**Assignment:** Within the lines below, find those that hold the string "This" and copy each one.

::: Provided data :::

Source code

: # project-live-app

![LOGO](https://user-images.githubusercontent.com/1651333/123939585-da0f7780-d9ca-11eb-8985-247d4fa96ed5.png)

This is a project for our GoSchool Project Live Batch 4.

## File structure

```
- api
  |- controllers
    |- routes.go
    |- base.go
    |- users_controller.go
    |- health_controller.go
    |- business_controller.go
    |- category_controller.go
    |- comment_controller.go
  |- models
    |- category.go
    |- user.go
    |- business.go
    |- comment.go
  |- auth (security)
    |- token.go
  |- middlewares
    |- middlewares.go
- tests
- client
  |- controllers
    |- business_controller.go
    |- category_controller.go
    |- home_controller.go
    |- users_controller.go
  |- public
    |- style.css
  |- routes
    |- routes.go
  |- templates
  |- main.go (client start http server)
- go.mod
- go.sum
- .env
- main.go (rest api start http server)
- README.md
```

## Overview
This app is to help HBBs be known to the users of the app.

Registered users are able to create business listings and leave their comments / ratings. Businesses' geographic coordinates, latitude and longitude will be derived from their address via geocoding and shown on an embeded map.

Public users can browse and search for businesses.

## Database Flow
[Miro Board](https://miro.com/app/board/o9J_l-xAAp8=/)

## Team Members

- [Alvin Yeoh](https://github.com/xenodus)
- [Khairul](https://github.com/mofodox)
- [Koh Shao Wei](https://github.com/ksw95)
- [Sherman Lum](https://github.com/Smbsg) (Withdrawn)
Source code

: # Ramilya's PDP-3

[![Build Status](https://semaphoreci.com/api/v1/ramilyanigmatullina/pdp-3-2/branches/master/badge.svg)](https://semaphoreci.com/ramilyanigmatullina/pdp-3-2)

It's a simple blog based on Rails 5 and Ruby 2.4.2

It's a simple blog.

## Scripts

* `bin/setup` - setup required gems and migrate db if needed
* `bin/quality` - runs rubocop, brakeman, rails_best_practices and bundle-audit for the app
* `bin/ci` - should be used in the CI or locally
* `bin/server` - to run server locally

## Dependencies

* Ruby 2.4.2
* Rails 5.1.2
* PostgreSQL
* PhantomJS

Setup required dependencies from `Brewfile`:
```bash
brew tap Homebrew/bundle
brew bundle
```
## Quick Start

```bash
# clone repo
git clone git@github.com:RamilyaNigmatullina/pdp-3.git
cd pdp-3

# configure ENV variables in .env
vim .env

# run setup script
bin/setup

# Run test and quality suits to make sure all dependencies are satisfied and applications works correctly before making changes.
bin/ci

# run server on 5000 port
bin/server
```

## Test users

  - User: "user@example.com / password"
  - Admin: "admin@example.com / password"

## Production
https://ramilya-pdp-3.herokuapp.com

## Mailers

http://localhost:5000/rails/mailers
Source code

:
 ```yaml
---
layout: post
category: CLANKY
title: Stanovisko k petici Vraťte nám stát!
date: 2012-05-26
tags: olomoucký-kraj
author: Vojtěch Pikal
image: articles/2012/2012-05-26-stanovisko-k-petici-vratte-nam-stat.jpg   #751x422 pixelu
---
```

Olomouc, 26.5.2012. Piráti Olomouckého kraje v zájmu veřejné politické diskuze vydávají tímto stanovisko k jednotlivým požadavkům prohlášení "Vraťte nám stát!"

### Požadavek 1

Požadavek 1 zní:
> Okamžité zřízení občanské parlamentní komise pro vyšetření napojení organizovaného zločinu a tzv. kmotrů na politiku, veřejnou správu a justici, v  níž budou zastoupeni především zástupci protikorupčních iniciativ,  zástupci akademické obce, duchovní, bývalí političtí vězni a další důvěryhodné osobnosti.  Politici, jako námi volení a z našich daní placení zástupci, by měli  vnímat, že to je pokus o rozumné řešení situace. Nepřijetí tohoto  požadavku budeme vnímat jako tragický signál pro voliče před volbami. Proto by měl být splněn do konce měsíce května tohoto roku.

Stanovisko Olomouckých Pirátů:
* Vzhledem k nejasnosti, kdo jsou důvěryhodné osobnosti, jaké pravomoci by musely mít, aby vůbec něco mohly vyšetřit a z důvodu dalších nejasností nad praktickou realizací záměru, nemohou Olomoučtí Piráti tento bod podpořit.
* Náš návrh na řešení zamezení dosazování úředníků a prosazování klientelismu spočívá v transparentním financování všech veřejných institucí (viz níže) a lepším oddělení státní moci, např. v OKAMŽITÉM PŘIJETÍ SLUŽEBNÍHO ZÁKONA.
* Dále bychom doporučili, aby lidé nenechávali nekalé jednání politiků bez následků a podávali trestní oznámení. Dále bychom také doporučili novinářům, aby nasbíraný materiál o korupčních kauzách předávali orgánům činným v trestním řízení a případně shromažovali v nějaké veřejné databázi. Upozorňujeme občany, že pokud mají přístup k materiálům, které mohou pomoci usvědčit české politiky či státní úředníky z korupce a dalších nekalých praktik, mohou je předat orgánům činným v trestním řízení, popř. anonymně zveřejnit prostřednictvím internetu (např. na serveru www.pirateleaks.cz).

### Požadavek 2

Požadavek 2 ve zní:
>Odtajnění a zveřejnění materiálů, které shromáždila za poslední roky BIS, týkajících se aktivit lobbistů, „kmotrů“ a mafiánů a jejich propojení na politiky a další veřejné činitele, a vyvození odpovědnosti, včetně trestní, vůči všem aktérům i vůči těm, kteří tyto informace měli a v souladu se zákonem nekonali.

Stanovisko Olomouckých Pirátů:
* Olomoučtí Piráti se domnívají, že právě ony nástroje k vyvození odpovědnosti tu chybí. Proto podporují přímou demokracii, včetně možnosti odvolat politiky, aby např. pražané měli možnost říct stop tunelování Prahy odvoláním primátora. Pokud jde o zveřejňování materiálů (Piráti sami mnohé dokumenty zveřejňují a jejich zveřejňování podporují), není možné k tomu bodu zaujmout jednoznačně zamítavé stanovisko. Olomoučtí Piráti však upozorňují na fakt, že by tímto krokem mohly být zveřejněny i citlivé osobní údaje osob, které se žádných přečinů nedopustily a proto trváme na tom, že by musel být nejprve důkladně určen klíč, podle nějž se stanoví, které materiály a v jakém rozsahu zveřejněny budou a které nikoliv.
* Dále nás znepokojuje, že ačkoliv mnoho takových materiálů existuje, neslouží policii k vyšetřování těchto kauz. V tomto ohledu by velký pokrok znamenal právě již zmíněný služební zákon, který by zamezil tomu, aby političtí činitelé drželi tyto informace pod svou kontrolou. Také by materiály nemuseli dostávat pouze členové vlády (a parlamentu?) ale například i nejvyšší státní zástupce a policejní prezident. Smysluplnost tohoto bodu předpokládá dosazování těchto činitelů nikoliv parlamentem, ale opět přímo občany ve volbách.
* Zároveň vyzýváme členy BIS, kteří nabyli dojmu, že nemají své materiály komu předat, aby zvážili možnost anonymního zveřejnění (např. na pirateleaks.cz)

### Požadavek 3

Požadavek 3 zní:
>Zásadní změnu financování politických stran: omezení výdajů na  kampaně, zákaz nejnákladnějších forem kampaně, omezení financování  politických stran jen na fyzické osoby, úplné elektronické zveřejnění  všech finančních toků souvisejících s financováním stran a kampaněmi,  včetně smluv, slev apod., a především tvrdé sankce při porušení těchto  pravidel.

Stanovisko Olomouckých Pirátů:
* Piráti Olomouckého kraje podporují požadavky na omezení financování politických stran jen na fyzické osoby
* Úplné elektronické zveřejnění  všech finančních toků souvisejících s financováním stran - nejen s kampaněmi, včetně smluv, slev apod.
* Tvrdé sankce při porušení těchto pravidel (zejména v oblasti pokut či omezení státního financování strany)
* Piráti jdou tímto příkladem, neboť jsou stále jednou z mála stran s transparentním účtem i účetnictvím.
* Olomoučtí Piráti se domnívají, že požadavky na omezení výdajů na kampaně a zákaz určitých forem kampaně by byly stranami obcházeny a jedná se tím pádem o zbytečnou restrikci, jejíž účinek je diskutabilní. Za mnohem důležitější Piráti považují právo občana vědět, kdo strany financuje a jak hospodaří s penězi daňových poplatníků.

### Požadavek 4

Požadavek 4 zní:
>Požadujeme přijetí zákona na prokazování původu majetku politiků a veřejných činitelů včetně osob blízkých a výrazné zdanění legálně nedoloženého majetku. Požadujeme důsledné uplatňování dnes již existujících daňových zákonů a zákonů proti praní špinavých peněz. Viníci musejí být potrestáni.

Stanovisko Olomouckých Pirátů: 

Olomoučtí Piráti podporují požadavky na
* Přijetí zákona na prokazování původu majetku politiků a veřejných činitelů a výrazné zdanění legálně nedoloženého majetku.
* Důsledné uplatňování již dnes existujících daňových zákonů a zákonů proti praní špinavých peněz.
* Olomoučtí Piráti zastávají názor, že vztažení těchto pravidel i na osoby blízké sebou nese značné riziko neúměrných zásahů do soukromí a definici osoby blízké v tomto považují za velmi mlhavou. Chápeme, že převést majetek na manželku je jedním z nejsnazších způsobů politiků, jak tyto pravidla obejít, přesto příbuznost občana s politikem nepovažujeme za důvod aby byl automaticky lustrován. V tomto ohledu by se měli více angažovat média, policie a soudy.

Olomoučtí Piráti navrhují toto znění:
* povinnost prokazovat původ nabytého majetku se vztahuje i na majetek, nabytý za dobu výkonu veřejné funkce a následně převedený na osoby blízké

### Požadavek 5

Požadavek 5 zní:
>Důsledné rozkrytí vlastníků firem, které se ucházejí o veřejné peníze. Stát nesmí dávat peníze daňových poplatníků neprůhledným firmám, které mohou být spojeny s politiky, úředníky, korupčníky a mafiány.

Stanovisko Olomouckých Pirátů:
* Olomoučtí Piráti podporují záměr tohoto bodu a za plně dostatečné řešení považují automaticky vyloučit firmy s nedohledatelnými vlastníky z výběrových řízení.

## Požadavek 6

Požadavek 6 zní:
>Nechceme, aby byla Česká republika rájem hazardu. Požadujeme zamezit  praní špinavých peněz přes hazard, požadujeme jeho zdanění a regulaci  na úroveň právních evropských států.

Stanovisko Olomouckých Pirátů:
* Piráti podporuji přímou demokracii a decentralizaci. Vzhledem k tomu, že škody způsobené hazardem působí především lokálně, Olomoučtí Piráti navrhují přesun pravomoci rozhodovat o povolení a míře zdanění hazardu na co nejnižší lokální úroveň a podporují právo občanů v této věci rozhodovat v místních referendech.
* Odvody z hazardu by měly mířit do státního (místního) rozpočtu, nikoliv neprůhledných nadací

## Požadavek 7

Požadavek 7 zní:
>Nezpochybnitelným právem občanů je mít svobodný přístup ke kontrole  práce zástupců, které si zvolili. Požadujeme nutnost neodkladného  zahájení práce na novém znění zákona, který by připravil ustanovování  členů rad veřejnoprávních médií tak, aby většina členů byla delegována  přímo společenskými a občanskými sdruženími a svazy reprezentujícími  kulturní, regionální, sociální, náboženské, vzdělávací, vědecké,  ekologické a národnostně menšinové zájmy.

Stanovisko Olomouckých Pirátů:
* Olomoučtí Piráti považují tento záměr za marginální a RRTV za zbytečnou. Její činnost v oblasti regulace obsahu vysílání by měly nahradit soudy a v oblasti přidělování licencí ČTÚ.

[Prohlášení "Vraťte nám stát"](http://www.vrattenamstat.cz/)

:::

**Answer space:**
This is a project for our GoSchool Project Live Batch 4.
This app is to help HBBs be known to the users of the app.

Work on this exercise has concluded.